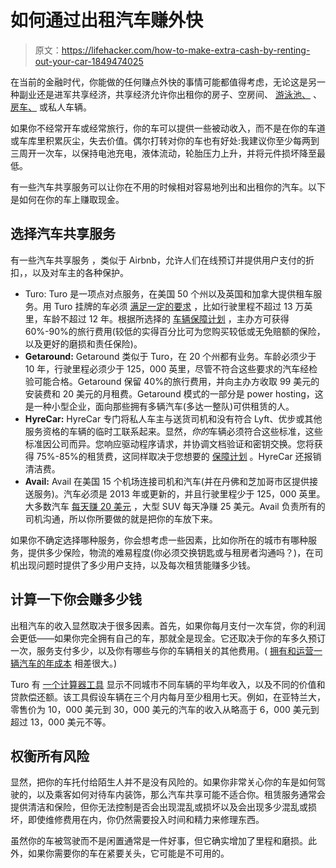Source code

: # 如何通过出租汽车赚外快

> 原文：<https://lifehacker.com/how-to-make-extra-cash-by-renting-out-your-car-1849474025>

在当前的金融时代，你能做的任何赚点外快的事情可能都值得考虑，无论这是另一种副业还是进军共享经济，共享经济允许你出租你的房子、空房间、 [游泳池、](https://lifehacker.com/heres-how-much-money-you-can-make-by-renting-out-your-p-1849353370) 、 [房车、](https://lifehacker.com/how-to-rent-an-rv-for-1-a-day-1849134033) 或私人车辆。



如果你不经常开车或经常旅行，你的车可以提供一些被动收入，而不是在你的车道或车库里积累灰尘，失去价值。偶尔打转对你的车也有好处:我建议你至少每两到三周开一次车，以保持电池充电，液体流动，轮胎压力上升，并将元件损坏降至最低。

有一些汽车共享服务可以让你在不用的时候相对容易地列出和出租你的汽车。以下是如何在你的车上赚取现金。

## 选择汽车共享服务

有一些汽车共享服务 ，类似于 Airbnb，允许人们在线预订并提供用户支付的折扣，，以及对车主的各种保护。

*   Turo: Turo 是一项点对点服务，在美国 50 个州以及英国和加拿大提供租车服务。用 Turo 挂牌的车必须 [满足一定的要求](https://help.turo.com/en_us/vehicles-we-accept-rylmrNl45) ，比如行驶里程不超过 13 万英里，车龄不超过 12 年。根据所选择的 [车辆保障计划](https://help.turo.com/en_us/summary-and-cost-of-protection-plans-or-us-hosts-ryy_U4gE9) ，主办方可获得 60%-90%的旅行费用(较低的实得百分比可为您购买较低或无免赔额的保险，以及更好的磨损和责任保险)。
*   **Getaround:** Getaround 类似于 Turo，在 20 个州都有业务。车龄必须少于 10 年，行驶里程必须少于 125，000 英里，尽管不符合这些要求的汽车经检验可能合格。Getaround 保留 40%的旅行费用，并向主办方收取 99 美元的安装费和 20 美元的月租费。Getaround 模式的一部分是 power hosting，这是一种小型企业，面向那些拥有多辆汽车(多达一整队)可供租赁的人。
*   **HyreCar:** HyreCar 专门将私人车主与送货司机和没有符合 Lyft、优步或其他服务资格的车辆的临时工联系起来。显然，*你的*车辆必须符合这些标准，这些标准因公司而异。您响应驱动程序请求，并协调文档验证和密钥交换。您将获得 75%-85%的租赁费，这同样取决于您想要的 [保障计划](https://hyrecar.force.com/hc/s/article/ProtectionPlansForOwners) 。HyreCar 还报销清洁费。
*   **Avail:** Avail 在美国 15 个机场连接司机和汽车(并在丹佛和芝加哥市区提供接送服务)。汽车必须是 2013 年或更新的，并且行驶里程少于 125，000 英里。大多数汽车 [每天赚 20 美元](https://availcarsharing.com/peer-to-peer-car-sharing-faq) ，大型 SUV 每天净赚 25 美元。Avail 负责所有的司机沟通，所以你所要做的就是把你的车放下来。

如果你不确定选择哪种服务，你会想考虑一些因素，比如你所在的城市有哪种服务，提供多少保险，物流的难易程度(你必须交换钥匙或与租房者沟通吗？)，在司机出现问题时提供了多少用户支持，以及每次租赁能赚多少钱。

## 计算一下你会赚多少钱

出租汽车的收入显然取决于很多因素。首先，如果你每月支付一次车贷，你的利润会更低——如果你完全拥有自己的车，那就全是现金。它还取决于你的车多久预订一次，服务支付多少，以及你有哪些与你的车辆相关的其他费用。( [拥有和运营一辆汽车的年成本](https://www.bankrate.com/loans/auto-loans/average-car-maintenance-costs/) 相差很大。)

Turo 有 [一个计算器工具](https://turo.com/us/en/carculator) 显示不同城市不同车辆的平均年收入，以及不同的价值和贷款偿还额。该工具假设车辆在三个月内每月至少租用七天。例如，在亚特兰大，零售价为 10，000 美元到 30，000 美元的汽车的收入从略高于 6，000 美元到超过 13，000 美元不等。

## 权衡所有风险

显然，把你的车托付给陌生人并不是没有风险的。如果你非常关心你的车是如何驾驶的，以及乘客如何对待车内装饰，那么汽车共享可能不适合你。租赁服务通常会提供清洁和保险，但你无法控制是否会出现混乱或损坏以及会出现多少混乱或损坏，即使维修费用在内，你仍然需要投入时间和精力来修理东西。

虽然你的车被驾驶而不是闲置通常是一件好事，但它确实增加了里程和磨损。此外，如果你需要你的车在紧要关头，它可能是不可用的。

##########

■ **Problem details**
Exactly as they appear above, write out all the entries, without pictures.

■ **Reply**
Source code

: # 如何通过出租汽车赚外快

> 原文：<https://lifehacker.com/how-to-make-extra-cash-by-renting-out-your-car-1849474025>

在当前的金融时代，你能做的任何赚点外快的事情可能都值得考虑，无论这是另一种副业还是进军共享经济，共享经济允许你出租你的房子、空房间、 [游泳池、](https://lifehacker.com/heres-how-much-money-you-can-make-by-renting-out-your-p-1849353370) 、 [房车、](https://lifehacker.com/how-to-rent-an-rv-for-1-a-day-1849134033) 或私人车辆。



如果你不经常开车或经常旅行，你的车可以提供一些被动收入，而不是在你的车道或车库里积累灰尘，失去价值。偶尔打转对你的车也有好处:我建议你至少每两到三周开一次车，以保持电池充电，液体流动，轮胎压力上升，并将元件损坏降至最低。

有一些汽车共享服务可以让你在不用的时候相对容易地列出和出租你的汽车。以下是如何在你的车上赚取现金。

## 选择汽车共享服务

有一些汽车共享服务 ，类似于 Airbnb，允许人们在线预订并提供用户支付的折扣，，以及对车主的各种保护。

*   Turo: Turo 是一项点对点服务，在美国 50 个州以及英国和加拿大提供租车服务。用 Turo 挂牌的车必须 [满足一定的要求](https://help.turo.com/en_us/vehicles-we-accept-rylmrNl45) ，比如行驶里程不超过 13 万英里，车龄不超过 12 年。根据所选择的 [车辆保障计划](https://help.turo.com/en_us/summary-and-cost-of-protection-plans-or-us-hosts-ryy_U4gE9) ，主办方可获得 60%-90%的旅行费用(较低的实得百分比可为您购买较低或无免赔额的保险，以及更好的磨损和责任保险)。
*   **Getaround:** Getaround 类似于 Turo，在 20 个州都有业务。车龄必须少于 10 年，行驶里程必须少于 125，000 英里，尽管不符合这些要求的汽车经检验可能合格。Getaround 保留 40%的旅行费用，并向主办方收取 99 美元的安装费和 20 美元的月租费。Getaround 模式的一部分是 power hosting，这是一种小型企业，面向那些拥有多辆汽车(多达一整队)可供租赁的人。
*   **HyreCar:** HyreCar 专门将私人车主与送货司机和没有符合 Lyft、优步或其他服务资格的车辆的临时工联系起来。显然，*你的*车辆必须符合这些标准，这些标准因公司而异。您响应驱动程序请求，并协调文档验证和密钥交换。您将获得 75%-85%的租赁费，这同样取决于您想要的 [保障计划](https://hyrecar.force.com/hc/s/article/ProtectionPlansForOwners) 。HyreCar 还报销清洁费。
*   **Avail:** Avail 在美国 15 个机场连接司机和汽车(并在丹佛和芝加哥市区提供接送服务)。汽车必须是 2013 年或更新的，并且行驶里程少于 125，000 英里。大多数汽车 [每天赚 20 美元](https://availcarsharing.com/peer-to-peer-car-sharing-faq) ，大型 SUV 每天净赚 25 美元。Avail 负责所有的司机沟通，所以你所要做的就是把你的车放下来。

如果你不确定选择哪种服务，你会想考虑一些因素，比如你所在的城市有哪种服务，提供多少保险，物流的难易程度(你必须交换钥匙或与租房者沟通吗？)，在司机出现问题时提供了多少用户支持，以及每次租赁能赚多少钱。

## 计算一下你会赚多少钱

出租汽车的收入显然取决于很多因素。首先，如果你每月支付一次车贷，你的利润会更低——如果你完全拥有自己的车，那就全是现金。它还取决于你的车多久预订一次，服务支付多少，以及你有哪些与你的车辆相关的其他费用。( [拥有和运营一辆汽车的年成本](https://www.bankrate.com/loans/auto-loans/average-car-maintenance-costs/) 相差很大。)

Turo 有 [一个计算器工具](https://turo.com/us/en/carculator) 显示不同城市不同车辆的平均年收入，以及不同的价值和贷款偿还额。该工具假设车辆在三个月内每月至少租用七天。例如，在亚特兰大，零售价为 10，000 美元到 30，000 美元的汽车的收入从略高于 6，000 美元到超过 13，000 美元不等。

## 权衡所有风险

显然，把你的车托付给陌生人并不是没有风险的。如果你非常关心你的车是如何驾驶的，以及乘客如何对待车内装饰，那么汽车共享可能不适合你。租赁服务通常会提供清洁和保险，但你无法控制是否会出现混乱或损坏以及会出现多少混乱或损坏，即使维修费用在内，你仍然需要投入时间和精力来修理东西。

虽然你的车被驾驶而不是闲置通常是一件好事，但它确实增加了里程和磨损。此外，如果你需要你的车在紧要关头，它可能是不可用的。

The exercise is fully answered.